| Assigned task |
An exact reproduction is required of the lines from the beginning of the entries through the line with "This symbol is", pictures excluded and nothing added.
━━━━━ Extracted information ━━━━━
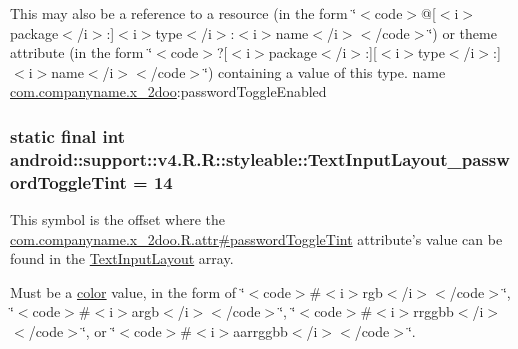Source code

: This may also be a reference to a resource (in the form \char`\"{}$<$code$>$@\mbox{[}$<$i$>$package$<$/i$>$:\mbox{]}$<$i$>$type$<$/i$>$:$<$i$>$name$<$/i$>$$<$/code$>$\char`\"{}) or theme attribute (in the form \char`\"{}$<$code$>$?\mbox{[}$<$i$>$package$<$/i$>$:\mbox{]}\mbox{[}$<$i$>$type$<$/i$>$:\mbox{]}$<$i$>$name$<$/i$>$$<$/code$>$\char`\"{}) containing a value of this type.  name \hyperlink{namespacecom_1_1companyname_1_1x__2doo}{com.companyname.x\_\-2doo}:passwordToggleEnabled \hypertarget{classandroid_1_1support_1_1v4_1_1_r_1_1styleable_b9b1edb6651d08b5764eaf9bb8fb1d98}{
\subsubsection[{TextInputLayout\_\-passwordToggleTint}]{\setlength{\rightskip}{0pt plus 5cm}static final int android::support::v4.R.R::styleable::TextInputLayout\_\-passwordToggleTint = 14}}
\label{classandroid_1_1support_1_1v4_1_1_r_1_1styleable_b9b1edb6651d08b5764eaf9bb8fb1d98}


This symbol is the offset where the \hyperlink{classcom_1_1companyname_1_1x__2doo_1_1_r_1_1attr_04391bd41d9af65d94ff433abaec0b5c}{com.companyname.x\_\-2doo.R.attr\#passwordToggleTint} attribute's value can be found in the \hyperlink{classandroid_1_1support_1_1v4_1_1_r_1_1styleable_880beb171ce483ab1b63a82ef7f9d976}{TextInputLayout} array.

Must be a \hyperlink{classandroid_1_1support_1_1v4_1_1_r_1_1color}{color} value, in the form of \char`\"{}$<$code$>$\#$<$i$>$rgb$<$/i$>$$<$/code$>$\char`\"{}, \char`\"{}$<$code$>$\#$<$i$>$argb$<$/i$>$$<$/code$>$\char`\"{}, \char`\"{}$<$code$>$\#$<$i$>$rrggbb$<$/i$>$$<$/code$>$\char`\"{}, or \char`\"{}$<$code$>$\#$<$i$>$aarrggbb$<$/i$>$$<$/code$>$\char`\"{}. 

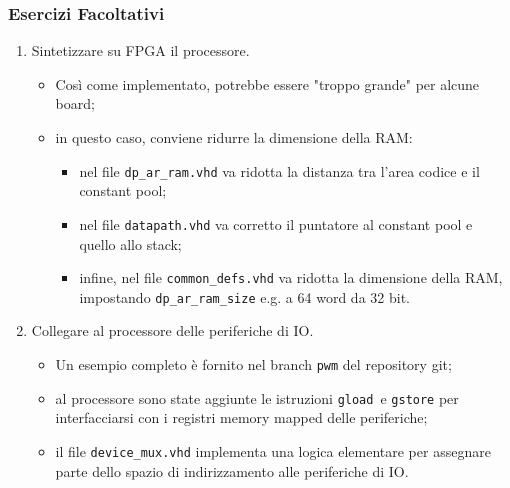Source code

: \documentclass{beamer}
\begin{document}
\begin{frame}
  \frametitle{Esercizi \textbf{Facoltativi}}
  \begin{enumerate}
    \item Sintetizzare su FPGA il processore.
    \begin{itemize}
      \item Così come implementato, potrebbe essere "troppo grande" per
      alcune board;
      \item in questo caso, conviene ridurre la dimensione della RAM:
      \begin{itemize}
        \item nel file \lstinline{dp_ar_ram.vhd} va ridotta la distanza tra
        l'area codice e il constant pool;
        \item nel file \lstinline{datapath.vhd} va corretto il puntatore al
        constant pool e quello allo stack;
        \item infine, nel file \lstinline{common_defs.vhd} va ridotta la
        dimensione della RAM, impostando \lstinline{dp_ar_ram_size} e.g. a
        64 word da 32 bit.
      \end{itemize}
    \end{itemize}
    \item Collegare al processore delle periferiche di IO.
    \begin{itemize}
      \item Un esempio completo è fornito nel branch \lstinline{pwm} del
      repository git;
      \item al processore sono state aggiunte le istruzioni \lstinline{gload} e
      \lstinline{gstore} per interfacciarsi con i registri memory mapped delle
      periferiche;
      \item il file \lstinline{device_mux.vhd} implementa una logica elementare
      per assegnare parte dello spazio di indirizzamento alle periferiche di IO.
    \end{itemize}
  \end{enumerate}
\end{frame}
\end{document}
━━━━━
| Solution |
Source code

: This may also be a reference to a resource (in the form \char`\"{}$<$code$>$@\mbox{[}$<$i$>$package$<$/i$>$:\mbox{]}$<$i$>$type$<$/i$>$:$<$i$>$name$<$/i$>$$<$/code$>$\char`\"{}) or theme attribute (in the form \char`\"{}$<$code$>$?\mbox{[}$<$i$>$package$<$/i$>$:\mbox{]}\mbox{[}$<$i$>$type$<$/i$>$:\mbox{]}$<$i$>$name$<$/i$>$$<$/code$>$\char`\"{}) containing a value of this type.  name \hyperlink{namespacecom_1_1companyname_1_1x__2doo}{com.companyname.x\_\-2doo}:passwordToggleEnabled \hypertarget{classandroid_1_1support_1_1v4_1_1_r_1_1styleable_b9b1edb6651d08b5764eaf9bb8fb1d98}{
\subsubsection[{TextInputLayout\_\-passwordToggleTint}]{\setlength{\rightskip}{0pt plus 5cm}static final int android::support::v4.R.R::styleable::TextInputLayout\_\-passwordToggleTint = 14}}
\label{classandroid_1_1support_1_1v4_1_1_r_1_1styleable_b9b1edb6651d08b5764eaf9bb8fb1d98}


This symbol is the offset where the \hyperlink{classcom_1_1companyname_1_1x__2doo_1_1_r_1_1attr_04391bd41d9af65d94ff433abaec0b5c}{com.companyname.x\_\-2doo.R.attr\#passwordToggleTint} attribute's value can be found in the \hyperlink{classandroid_1_1support_1_1v4_1_1_r_1_1styleable_880beb171ce483ab1b63a82ef7f9d976}{TextInputLayout} array.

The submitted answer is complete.